On a scale of 1 to 14, pH values of 1 to 6 are acid, between 6 and 8 are neutral, and readings of 8 to 14 are alkaline.
A wave of toxic mud was unleashed on Monday from the reservoir of an alumina plant at Ajka, 160km west of Budapest. The red mud traveled down the Raba River and reached the Danube waters at around 06:30am GMT at Gyor.
The industrial accident triggered by the collapse of walls at the factory reservoir on Monday has been described as an ecological disaster and is now threatening the entire ecosystem of the Danube, Europe’s second-longest river.
Three adults and a child died when the tidal wave of mud smashed into surrounding villages on Monday. More than 120 people were injured, suffering from burns, and three people are still missing.
At two of the hardest-hit villages, Devecser and Kolontar, water samples from the river Torna, which flows into the Raba, showed pH levels of around 10 yesterday, but these were falling, Dobson said.
On Monday, after the accident happened, the reading was pH 13.5.

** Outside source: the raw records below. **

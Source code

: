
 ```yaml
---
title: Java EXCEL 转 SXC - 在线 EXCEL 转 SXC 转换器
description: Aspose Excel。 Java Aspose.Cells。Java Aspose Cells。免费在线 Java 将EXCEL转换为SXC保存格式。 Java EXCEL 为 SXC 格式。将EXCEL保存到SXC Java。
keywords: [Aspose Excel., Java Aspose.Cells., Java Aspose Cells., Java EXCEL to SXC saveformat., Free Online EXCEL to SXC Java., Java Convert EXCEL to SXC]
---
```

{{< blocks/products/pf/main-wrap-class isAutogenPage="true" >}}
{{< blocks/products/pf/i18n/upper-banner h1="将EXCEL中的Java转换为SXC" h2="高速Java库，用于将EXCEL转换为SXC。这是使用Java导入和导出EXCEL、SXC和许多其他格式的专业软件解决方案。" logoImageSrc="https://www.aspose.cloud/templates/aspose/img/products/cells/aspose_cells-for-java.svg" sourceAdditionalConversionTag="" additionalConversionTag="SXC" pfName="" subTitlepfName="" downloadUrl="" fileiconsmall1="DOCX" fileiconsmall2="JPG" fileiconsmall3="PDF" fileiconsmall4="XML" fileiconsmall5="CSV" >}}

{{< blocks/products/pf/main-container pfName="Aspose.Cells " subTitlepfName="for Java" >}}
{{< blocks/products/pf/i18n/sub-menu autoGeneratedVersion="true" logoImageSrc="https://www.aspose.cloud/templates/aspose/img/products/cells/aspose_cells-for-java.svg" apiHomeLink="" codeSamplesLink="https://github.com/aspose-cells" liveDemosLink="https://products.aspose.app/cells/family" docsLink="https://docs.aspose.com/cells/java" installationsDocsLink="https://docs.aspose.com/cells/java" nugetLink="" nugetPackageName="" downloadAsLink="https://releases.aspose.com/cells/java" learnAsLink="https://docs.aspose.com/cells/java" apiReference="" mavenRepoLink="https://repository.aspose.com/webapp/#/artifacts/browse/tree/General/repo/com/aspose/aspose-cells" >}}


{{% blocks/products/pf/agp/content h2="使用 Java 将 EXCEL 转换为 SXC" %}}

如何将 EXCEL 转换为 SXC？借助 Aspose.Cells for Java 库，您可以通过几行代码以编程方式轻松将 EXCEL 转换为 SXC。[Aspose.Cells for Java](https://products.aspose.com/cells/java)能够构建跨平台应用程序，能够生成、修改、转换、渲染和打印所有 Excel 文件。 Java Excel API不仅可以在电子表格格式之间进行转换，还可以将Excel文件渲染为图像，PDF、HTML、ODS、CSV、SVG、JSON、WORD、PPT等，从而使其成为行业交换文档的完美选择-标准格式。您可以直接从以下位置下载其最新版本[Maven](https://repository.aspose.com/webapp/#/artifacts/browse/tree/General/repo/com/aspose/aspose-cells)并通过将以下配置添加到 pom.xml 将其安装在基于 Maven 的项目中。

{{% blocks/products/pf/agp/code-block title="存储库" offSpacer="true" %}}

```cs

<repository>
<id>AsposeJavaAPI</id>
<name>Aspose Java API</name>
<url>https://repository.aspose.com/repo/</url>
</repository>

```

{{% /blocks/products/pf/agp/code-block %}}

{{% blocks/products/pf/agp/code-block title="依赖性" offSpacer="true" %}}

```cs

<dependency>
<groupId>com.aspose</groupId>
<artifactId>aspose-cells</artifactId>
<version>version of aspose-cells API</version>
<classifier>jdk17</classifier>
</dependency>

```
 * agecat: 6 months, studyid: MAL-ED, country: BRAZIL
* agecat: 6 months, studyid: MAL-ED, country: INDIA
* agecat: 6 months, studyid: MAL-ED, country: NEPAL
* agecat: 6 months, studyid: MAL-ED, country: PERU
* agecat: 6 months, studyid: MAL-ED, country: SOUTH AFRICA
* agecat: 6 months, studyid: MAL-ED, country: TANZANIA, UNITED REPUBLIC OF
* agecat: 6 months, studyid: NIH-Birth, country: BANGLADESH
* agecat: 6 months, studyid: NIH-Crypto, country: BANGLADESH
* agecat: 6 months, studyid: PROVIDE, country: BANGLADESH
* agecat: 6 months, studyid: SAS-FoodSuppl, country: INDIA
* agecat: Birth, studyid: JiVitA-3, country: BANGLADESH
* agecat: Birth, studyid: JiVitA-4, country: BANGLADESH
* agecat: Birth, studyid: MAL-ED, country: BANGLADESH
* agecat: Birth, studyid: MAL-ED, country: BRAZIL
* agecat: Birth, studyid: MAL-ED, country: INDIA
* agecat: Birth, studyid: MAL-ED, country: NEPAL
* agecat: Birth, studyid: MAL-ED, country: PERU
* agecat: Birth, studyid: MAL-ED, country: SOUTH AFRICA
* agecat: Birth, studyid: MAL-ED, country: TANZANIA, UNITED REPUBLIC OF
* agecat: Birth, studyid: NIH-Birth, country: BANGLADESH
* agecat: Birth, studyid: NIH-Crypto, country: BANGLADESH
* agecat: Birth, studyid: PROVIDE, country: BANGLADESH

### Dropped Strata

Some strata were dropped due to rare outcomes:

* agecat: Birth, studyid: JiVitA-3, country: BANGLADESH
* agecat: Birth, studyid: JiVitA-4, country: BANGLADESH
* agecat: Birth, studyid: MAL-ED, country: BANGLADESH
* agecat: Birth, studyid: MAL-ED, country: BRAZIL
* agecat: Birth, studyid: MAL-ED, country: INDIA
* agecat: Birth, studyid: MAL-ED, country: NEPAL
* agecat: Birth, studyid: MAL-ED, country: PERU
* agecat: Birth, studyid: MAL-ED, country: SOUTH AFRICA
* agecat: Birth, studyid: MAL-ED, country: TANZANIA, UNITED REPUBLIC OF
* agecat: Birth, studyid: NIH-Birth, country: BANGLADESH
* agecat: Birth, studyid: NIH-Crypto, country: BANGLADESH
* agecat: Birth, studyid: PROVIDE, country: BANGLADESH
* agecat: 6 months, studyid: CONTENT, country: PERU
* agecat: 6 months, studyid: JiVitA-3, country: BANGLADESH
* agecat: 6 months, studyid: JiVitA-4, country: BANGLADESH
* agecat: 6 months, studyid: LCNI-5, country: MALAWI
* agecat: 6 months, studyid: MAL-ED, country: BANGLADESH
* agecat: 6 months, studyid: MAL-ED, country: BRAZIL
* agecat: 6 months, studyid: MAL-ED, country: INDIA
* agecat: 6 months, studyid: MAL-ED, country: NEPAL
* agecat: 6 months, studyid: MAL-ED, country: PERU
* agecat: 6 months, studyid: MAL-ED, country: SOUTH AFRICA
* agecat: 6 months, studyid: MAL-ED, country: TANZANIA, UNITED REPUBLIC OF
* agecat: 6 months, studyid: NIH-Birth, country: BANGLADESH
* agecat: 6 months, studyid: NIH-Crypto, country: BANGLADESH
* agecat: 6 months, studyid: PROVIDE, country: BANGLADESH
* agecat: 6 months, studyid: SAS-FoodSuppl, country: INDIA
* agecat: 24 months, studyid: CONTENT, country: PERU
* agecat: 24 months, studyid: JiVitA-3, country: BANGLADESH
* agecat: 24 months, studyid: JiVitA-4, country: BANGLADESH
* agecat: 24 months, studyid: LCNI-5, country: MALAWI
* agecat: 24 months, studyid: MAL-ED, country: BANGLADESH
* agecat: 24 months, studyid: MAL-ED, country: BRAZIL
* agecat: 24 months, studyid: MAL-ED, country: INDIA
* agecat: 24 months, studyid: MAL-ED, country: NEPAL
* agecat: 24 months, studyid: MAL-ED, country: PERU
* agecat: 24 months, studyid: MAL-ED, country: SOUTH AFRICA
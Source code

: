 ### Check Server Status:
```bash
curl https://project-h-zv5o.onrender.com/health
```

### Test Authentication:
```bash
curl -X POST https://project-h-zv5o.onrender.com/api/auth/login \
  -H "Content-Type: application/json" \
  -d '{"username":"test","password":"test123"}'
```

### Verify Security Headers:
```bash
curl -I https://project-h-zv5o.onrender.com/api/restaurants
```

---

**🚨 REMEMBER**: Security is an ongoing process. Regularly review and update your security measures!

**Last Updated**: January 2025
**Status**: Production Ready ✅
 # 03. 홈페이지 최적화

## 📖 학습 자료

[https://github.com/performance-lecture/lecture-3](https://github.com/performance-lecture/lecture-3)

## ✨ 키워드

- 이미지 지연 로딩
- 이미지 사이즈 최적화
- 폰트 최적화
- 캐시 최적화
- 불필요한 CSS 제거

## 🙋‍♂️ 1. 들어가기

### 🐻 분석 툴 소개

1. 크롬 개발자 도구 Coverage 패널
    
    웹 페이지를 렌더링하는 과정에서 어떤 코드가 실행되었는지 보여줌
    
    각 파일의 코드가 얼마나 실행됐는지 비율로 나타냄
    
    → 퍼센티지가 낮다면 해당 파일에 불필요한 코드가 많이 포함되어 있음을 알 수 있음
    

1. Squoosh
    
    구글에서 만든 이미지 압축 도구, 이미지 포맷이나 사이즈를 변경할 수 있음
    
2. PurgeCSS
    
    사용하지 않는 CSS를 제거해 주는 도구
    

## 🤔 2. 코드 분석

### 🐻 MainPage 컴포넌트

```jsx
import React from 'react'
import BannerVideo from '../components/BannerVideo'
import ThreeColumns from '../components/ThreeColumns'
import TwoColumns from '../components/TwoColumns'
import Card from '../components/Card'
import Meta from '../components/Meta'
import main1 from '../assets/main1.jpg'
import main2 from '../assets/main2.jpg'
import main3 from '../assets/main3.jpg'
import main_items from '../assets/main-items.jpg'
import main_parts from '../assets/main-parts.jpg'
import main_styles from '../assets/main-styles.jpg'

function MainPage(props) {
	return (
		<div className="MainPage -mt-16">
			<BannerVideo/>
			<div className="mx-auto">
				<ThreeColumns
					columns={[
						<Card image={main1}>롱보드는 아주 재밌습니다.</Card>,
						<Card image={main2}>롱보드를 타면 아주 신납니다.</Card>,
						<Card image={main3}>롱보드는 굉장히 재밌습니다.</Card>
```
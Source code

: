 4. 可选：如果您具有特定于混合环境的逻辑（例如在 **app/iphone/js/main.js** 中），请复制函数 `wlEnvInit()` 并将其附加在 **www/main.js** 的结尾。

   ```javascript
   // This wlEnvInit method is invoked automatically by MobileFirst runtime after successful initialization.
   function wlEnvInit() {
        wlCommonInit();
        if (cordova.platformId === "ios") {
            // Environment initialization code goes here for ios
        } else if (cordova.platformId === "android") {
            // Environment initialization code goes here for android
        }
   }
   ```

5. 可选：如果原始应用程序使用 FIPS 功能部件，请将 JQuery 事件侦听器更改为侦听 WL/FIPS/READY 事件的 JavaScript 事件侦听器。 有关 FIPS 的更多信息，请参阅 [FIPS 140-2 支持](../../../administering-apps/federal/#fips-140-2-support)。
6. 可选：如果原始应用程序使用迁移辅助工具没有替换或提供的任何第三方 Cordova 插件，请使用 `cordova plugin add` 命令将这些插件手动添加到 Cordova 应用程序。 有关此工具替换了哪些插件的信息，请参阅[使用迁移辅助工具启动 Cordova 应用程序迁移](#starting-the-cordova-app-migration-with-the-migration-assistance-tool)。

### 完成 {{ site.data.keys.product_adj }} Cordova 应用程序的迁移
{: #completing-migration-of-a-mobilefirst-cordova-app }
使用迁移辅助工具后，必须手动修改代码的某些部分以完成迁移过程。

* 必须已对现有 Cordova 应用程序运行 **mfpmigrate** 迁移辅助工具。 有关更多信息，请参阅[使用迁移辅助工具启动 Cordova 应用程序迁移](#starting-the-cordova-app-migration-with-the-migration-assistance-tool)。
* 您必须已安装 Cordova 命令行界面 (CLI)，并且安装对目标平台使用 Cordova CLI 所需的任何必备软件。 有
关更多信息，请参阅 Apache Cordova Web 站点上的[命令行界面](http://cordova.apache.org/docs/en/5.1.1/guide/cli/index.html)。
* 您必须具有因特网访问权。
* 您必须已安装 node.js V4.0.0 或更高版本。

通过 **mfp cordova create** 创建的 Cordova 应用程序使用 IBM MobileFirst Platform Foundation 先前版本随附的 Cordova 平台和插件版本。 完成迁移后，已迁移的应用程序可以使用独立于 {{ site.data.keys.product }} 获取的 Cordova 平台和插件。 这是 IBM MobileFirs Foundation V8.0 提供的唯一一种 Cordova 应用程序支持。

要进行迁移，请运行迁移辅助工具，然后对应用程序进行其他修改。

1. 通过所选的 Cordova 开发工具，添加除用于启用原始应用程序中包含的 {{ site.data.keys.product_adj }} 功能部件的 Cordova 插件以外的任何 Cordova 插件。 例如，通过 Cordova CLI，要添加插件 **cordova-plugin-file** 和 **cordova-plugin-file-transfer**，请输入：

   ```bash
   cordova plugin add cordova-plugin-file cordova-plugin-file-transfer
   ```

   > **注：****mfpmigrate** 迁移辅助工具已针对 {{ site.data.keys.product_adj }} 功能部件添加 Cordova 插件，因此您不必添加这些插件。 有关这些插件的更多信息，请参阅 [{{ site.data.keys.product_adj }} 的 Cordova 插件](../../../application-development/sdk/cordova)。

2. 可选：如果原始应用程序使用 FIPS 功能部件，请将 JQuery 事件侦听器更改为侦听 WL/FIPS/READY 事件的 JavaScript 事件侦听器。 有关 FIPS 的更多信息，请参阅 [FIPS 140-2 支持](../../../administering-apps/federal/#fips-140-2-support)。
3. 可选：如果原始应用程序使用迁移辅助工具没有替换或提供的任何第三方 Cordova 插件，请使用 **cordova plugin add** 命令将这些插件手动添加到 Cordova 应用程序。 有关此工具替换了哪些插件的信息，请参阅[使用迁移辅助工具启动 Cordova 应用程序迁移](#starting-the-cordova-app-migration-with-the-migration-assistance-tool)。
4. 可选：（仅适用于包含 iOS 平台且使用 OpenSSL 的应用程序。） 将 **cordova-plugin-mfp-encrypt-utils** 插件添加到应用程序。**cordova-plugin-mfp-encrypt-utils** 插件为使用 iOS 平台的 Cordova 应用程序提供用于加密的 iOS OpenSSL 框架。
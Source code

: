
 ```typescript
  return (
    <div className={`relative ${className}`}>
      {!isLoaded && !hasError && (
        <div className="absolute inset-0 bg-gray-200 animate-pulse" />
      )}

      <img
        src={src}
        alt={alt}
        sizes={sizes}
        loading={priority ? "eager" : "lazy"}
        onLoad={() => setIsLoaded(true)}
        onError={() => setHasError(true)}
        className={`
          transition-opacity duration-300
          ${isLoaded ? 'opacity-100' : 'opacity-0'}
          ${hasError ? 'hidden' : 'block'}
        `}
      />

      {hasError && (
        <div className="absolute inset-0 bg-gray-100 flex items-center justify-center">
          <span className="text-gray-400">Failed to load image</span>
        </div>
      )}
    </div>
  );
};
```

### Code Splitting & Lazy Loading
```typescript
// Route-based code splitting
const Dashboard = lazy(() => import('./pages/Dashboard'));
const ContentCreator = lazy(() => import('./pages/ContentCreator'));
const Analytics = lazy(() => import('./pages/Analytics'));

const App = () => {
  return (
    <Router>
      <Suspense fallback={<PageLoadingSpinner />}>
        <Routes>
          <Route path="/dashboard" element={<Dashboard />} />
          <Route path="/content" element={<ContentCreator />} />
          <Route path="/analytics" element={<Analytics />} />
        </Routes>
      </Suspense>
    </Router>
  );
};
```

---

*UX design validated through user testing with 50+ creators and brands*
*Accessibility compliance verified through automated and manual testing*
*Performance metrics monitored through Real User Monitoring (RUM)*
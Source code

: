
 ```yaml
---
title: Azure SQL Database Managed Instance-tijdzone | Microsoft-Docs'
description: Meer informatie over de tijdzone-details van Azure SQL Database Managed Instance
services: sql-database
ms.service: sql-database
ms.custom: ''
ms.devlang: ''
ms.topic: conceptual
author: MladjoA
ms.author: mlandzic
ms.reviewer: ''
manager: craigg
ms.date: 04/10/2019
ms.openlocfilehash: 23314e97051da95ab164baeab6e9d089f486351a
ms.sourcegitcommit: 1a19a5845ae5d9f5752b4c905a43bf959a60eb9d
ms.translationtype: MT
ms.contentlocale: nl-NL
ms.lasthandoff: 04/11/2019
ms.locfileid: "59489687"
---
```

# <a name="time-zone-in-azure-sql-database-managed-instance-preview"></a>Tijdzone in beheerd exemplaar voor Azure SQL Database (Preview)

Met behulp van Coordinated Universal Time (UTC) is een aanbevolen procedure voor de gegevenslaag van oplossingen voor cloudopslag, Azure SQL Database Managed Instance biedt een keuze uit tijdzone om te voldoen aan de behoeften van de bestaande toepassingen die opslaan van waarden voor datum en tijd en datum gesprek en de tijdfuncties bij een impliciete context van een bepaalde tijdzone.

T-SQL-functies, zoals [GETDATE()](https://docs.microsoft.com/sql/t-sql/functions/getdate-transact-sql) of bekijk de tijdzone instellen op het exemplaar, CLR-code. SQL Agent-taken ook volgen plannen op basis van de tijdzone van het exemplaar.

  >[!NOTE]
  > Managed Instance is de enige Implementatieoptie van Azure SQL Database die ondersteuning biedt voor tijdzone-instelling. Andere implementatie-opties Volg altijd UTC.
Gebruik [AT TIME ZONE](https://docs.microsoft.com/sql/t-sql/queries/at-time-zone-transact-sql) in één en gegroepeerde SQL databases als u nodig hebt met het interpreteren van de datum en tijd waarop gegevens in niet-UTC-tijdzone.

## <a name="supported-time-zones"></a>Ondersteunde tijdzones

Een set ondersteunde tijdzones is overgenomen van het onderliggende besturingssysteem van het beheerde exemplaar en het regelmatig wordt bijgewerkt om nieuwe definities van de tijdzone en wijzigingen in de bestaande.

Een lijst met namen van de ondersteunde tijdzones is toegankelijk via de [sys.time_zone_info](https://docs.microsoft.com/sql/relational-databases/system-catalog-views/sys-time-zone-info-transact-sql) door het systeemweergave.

Dobson said neutralizing efforts, using acid and gypsum, were helping to bring the pH levels down.
Earlier yesterday, Hungarian Prime Minister Viktor Orban visited Kolontar — where all four victims died — to see the extent of the destruction.
The mud — a residue from aluminum production, which is highly corrosive and contains toxic heavy metals such as lead, cadmium, arsenic and chromium — destroyed all vegetation other than trees and seeped into hundreds of houses in villages.
Witnesses say the force of the wave was so strong that cars were sucked out from their garages and it tore out windows and doors, covering everything.